**INFORMATION SHOWN:**
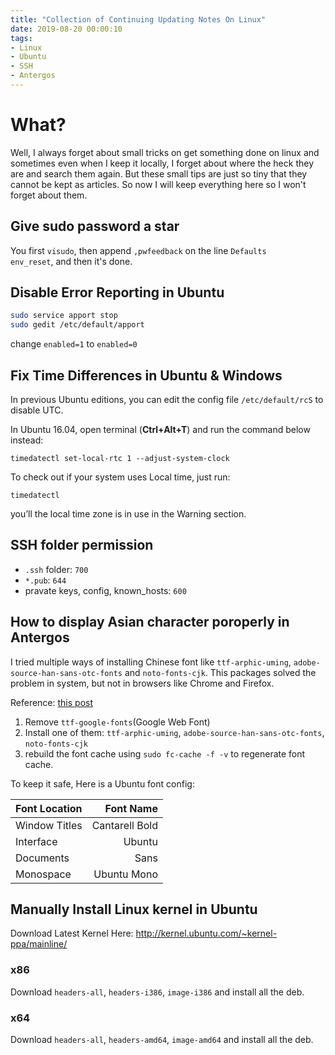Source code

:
 ```yaml
---
title: "Collection of Continuing Updating Notes On Linux"
date: 2019-08-20 00:00:10
tags:
- Linux
- Ubuntu
- SSH
- Antergos
---
```

# What?

Well, I always forget about small tricks on get something done on linux and sometimes even when I keep it locally, I forget about where the heck they are and search them again. But these small tips are just so tiny that they cannot be kept as articles. So now I will keep everything here so I won't forget about them.

## Give sudo password a star

You first `visudo`, then append `,pwfeedback` on the line `Defaults     env_reset`, and then it's done.

## Disable Error Reporting in Ubuntu

```sh
sudo service apport stop
sudo gedit /etc/default/apport
```

change `enabled=1` to `enabled=0`

## Fix Time Differences in Ubuntu & Windows

In previous Ubuntu editions, you can edit the config file `/etc/default/rcS` to disable UTC.

In Ubuntu 16.04, open terminal (**Ctrl+Alt+T**) and run the command below instead:

`timedatectl set-local-rtc 1 --adjust-system-clock`

To check out if your system uses Local time, just run:

`timedatectl`

you’ll the local time zone is in use in the Warning section.

## SSH folder permission

 - `.ssh` folder: `700`
 - `*.pub`: `644`
 - pravate keys, config, known_hosts: `600`

## How to display Asian character poroperly in Antergos

I tried multiple ways of installing Chinese font like `ttf-arphic-uming`, `adobe-source-han-sans-otc-fonts` and `noto-fonts-cjk`. This packages solved the problem in system, but not in browsers like Chrome and Firefox.

Reference: [this post](https://bbs.archlinux.org/viewtopic.php?id=158897)

1. Remove `ttf-google-fonts`(Google Web Font)
2. Install one of them: `ttf-arphic-uming`, `adobe-source-han-sans-otc-fonts`, `noto-fonts-cjk`
3. rebuild the font cache using `sudo fc-cache -f -v` to regenerate font cache. 

To keep it safe, Here is a Ubuntu font config:

| Font Location |     Font  Name |
| :------------ | -------------: |
| Window Titles | Cantarell Bold |
| Interface     |         Ubuntu |
| Documents     |           Sans |
| Monospace     |    Ubuntu Mono |

## Manually Install Linux kernel in Ubuntu

Download Latest Kernel Here:
<http://kernel.ubuntu.com/~kernel-ppa/mainline/>

### x86

Download `headers-all`, `headers-i386`, `image-i386` and install all the deb.

### x64

Download `headers-all`, `headers-amd64`, `image-amd64` and install all the deb.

**REQUIREMENT:**
In the listing above, locate each line with "apport" and copy it.

**ANSWER:**
sudo service apport stop
sudo gedit /etc/default/apport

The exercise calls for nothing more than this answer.